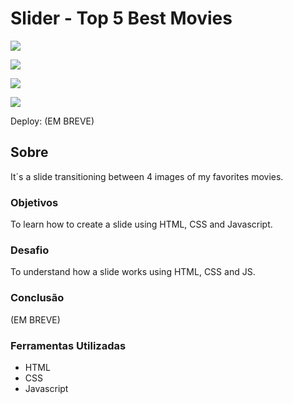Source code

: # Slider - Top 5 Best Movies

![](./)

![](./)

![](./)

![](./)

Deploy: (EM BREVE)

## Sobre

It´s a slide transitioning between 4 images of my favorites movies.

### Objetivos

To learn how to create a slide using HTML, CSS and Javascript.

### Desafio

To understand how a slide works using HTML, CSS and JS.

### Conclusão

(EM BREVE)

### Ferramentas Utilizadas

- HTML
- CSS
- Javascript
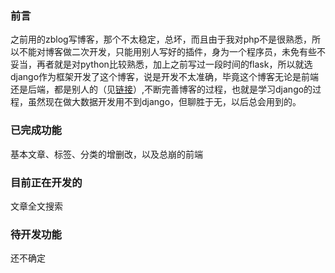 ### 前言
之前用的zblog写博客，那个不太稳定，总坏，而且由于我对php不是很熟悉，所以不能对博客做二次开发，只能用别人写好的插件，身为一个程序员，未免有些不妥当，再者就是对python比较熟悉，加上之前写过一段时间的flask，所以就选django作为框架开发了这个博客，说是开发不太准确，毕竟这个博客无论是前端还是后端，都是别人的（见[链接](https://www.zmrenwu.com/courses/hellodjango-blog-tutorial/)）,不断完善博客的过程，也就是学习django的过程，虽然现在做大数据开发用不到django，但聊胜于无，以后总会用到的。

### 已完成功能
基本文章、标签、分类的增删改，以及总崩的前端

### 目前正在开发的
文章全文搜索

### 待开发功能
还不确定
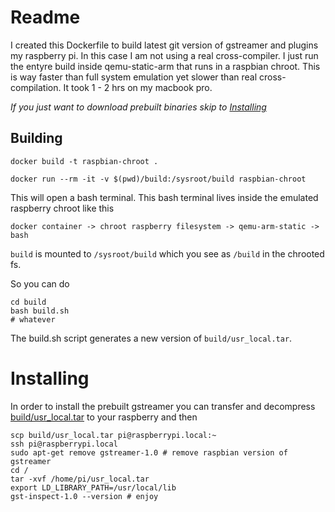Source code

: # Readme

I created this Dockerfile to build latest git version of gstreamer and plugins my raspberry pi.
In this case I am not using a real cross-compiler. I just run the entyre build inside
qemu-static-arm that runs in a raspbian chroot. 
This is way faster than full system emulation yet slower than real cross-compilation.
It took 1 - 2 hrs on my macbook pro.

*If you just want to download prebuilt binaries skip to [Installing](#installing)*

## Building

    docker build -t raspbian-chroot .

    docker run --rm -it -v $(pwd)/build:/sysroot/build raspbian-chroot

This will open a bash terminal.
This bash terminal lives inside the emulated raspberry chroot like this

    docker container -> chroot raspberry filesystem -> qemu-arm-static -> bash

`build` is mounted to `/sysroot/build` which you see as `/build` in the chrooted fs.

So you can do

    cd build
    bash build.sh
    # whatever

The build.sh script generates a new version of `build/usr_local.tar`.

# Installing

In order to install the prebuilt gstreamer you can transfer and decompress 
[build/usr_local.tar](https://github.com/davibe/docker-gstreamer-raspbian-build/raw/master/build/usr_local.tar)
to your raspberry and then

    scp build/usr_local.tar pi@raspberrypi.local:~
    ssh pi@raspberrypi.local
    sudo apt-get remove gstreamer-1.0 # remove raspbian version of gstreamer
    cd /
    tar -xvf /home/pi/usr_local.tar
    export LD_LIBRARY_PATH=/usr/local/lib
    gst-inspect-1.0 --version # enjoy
# # # # # # #
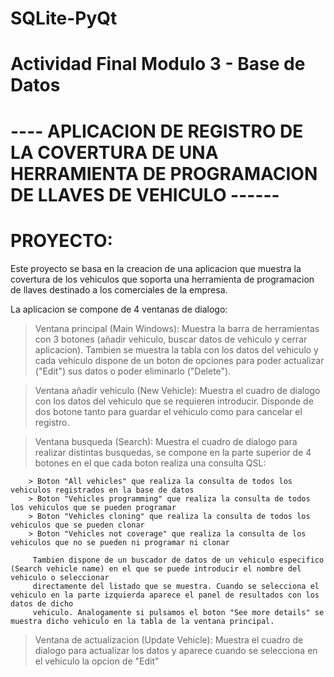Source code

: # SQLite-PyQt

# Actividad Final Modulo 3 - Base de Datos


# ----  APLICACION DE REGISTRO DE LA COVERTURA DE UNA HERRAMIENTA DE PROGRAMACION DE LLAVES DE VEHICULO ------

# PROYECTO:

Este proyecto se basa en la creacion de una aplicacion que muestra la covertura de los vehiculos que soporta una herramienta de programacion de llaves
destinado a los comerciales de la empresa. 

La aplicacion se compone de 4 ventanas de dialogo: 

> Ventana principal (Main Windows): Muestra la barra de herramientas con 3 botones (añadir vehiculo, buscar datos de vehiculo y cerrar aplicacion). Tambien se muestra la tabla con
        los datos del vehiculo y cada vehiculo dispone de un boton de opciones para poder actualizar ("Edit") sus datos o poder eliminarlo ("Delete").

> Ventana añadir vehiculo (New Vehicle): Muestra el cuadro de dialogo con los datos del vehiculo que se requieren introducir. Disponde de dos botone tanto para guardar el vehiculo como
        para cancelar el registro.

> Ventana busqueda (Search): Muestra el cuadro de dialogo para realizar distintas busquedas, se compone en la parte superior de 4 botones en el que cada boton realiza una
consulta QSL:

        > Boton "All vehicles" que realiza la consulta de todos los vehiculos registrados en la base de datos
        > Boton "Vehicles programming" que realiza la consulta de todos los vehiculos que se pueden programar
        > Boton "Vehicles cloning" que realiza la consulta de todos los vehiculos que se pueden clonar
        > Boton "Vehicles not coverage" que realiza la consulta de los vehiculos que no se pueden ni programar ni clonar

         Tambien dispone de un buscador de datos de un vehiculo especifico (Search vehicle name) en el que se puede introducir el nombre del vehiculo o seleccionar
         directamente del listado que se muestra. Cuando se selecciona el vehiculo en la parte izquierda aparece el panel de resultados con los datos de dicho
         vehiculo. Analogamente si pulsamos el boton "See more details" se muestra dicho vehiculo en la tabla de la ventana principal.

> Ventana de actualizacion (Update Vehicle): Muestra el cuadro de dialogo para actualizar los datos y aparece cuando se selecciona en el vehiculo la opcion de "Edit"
# # # # # # #
▶ _EXERCISE_
Filter the records down to the lines containing the word "raspberrypi", and copy those.

▶ _SOLVED PROBLEM_
    scp build/usr_local.tar pi@raspberrypi.local:~
    ssh pi@raspberrypi.local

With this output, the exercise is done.